Janganlah engkau mensucikan dirimu dengan jalan menjelek-jelekan
saudara-saudaramu! Janganlah engkau meninggikan dirimu dengan cara merendahkan
saudara-saudaramu! Pikullah sendiri aib-aibmu dan jangan engkau bebankan kepada
orang lain”
“Wahai Mu’adz! Janganlah engkau masuk kedalam perkara
duniamu dengan mengorbankan urusan akhiratmu! Janganlah berbuat riya’ dengan
amal-amalmu agar diketahui oleh orang lain dan janganlah engkau bersikap
takabbur di majelismu sehingga manusia takut dengan sikap burukmu!”
“Janganlah engkau berbisik-bisik dengan seseorang sementara
di hadapanmu ada orang lain! Janganlah engkau mengagung-agungkan dirimu
dihadapan manusia, karena akibatnya engkau akan terputus dari kebaikan dunia
dan akhirat! Janganlah engkau berkata kasar di majelismu dan janganlah engkau
merobek-robek manusia dengan lisanmu, sebab akibatnya di Hari Qiyamah kelak
tubuhmu akan dirobek-robek oleh anjing-anjing neraka Jahannam!”
“Wahai Mu’adz! Apakah engkau memahami makna Firman Allah
Ta’ala: ‘Wa naasyithaati nasythan!’ (‘Demi yang mencabut/menguraikan dengan
sehalus-halusnya!’, An-Naazi’aat [79]:2)? Aku berkata, “Demi bapakku, engkau,
dan ibuku! Apakah itu wahai Rasulullah?”
Rasulullah saw. bersabda, “Anjing-anjing di dalam Neraka
yang mengunyah-ngunyah daging manusia hingga terlepas dari tulangnya!”
Aku berkata, “Demi bapakku, engkau, dan ibuku! Ya Rasulullah,
siapakah manusia yang bisa memenuhi seruanmu ini sehingga terhindar dari
kebinasaan?”
Rasulullah saw. menjawab, “Wahai Mu’adz, sesungguhnya hal
demikian itu sangat mudah bagi siapa saja yang diberi kemudahan oleh Allah
Ta’ala! Dan untuk memenuhi hal tersebut, maka cukuplah engkau senantiasa
berharap agar orang lain dapat meraih sesuatu yang engkau sendiri mendambakan
untuk dapat meraihnya bagi dirimu, dan membenci orang lain ditimpa oleh sesuatu
sebagaimana engkau benci jika hal itu menimpa dirimu sendiri! Maka dengan ini
wahai Mu’adz engkau akan selamat, dan pasti dirimu akan terhindar!”

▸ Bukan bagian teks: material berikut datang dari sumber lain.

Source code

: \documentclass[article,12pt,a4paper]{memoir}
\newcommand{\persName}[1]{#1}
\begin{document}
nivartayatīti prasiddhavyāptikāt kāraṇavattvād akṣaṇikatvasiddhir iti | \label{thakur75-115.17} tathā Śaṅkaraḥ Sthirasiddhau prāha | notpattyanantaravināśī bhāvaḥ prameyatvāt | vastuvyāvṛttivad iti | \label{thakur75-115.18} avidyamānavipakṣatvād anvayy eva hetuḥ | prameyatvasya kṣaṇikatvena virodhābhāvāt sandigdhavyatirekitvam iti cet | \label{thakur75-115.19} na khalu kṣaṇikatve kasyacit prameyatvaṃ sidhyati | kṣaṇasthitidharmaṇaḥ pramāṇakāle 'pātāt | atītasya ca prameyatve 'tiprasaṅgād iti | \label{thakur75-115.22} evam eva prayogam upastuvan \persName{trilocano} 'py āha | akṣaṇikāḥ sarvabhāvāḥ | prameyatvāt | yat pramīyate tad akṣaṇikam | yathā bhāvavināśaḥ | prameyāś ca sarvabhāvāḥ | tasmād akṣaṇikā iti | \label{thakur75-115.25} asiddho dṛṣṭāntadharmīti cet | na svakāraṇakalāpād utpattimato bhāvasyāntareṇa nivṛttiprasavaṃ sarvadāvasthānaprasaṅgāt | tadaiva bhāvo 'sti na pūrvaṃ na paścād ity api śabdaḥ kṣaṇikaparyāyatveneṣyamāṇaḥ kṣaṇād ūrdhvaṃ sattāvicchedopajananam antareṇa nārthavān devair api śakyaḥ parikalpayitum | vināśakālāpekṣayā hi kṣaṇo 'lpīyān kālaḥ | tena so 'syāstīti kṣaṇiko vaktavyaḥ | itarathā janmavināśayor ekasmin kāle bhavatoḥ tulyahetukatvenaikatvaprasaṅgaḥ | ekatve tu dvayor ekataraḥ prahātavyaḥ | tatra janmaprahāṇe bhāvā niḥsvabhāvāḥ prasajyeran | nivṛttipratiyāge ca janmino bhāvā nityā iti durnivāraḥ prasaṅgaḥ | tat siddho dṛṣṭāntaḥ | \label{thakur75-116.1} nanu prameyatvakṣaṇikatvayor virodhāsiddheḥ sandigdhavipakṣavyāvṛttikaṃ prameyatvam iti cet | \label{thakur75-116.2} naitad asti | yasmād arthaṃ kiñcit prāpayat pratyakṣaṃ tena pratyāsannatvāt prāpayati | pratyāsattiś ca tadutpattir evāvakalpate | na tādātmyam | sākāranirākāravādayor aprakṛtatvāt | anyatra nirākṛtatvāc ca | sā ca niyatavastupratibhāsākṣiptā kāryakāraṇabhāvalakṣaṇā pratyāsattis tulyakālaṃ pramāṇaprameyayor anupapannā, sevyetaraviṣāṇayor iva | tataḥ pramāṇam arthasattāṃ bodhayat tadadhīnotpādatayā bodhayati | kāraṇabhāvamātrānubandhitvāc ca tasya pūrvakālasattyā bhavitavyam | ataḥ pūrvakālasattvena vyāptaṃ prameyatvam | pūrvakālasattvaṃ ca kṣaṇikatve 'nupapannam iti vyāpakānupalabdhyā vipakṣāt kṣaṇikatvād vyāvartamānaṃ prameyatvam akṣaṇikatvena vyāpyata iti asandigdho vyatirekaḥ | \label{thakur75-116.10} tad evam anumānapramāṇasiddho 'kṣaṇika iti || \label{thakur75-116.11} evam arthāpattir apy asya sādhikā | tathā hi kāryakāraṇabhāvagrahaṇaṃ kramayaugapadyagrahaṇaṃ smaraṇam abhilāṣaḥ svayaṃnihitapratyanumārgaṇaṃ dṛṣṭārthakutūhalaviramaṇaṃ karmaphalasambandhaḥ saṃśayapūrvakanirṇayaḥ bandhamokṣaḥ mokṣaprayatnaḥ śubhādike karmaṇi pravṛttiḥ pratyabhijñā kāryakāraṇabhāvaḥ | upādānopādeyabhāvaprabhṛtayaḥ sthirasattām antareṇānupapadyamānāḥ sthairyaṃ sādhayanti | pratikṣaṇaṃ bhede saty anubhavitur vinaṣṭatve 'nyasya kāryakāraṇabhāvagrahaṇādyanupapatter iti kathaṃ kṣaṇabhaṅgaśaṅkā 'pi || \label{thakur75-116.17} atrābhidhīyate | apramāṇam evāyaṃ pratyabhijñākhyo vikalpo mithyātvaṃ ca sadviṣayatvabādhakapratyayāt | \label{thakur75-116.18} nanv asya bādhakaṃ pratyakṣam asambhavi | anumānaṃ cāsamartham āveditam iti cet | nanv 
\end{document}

Khalid bin Ma’dan berkata, “Sayyidina Mu’adz bin Jabal ra.
sangat sering membaca hadits ini sebagaimana seringnya beliau membaca
Al-Qur’aan, dan sering mempelajari hadits ini sebagaimana seringnya beliau
mempelajari Al-Qur’aan di dalam majelisnya”.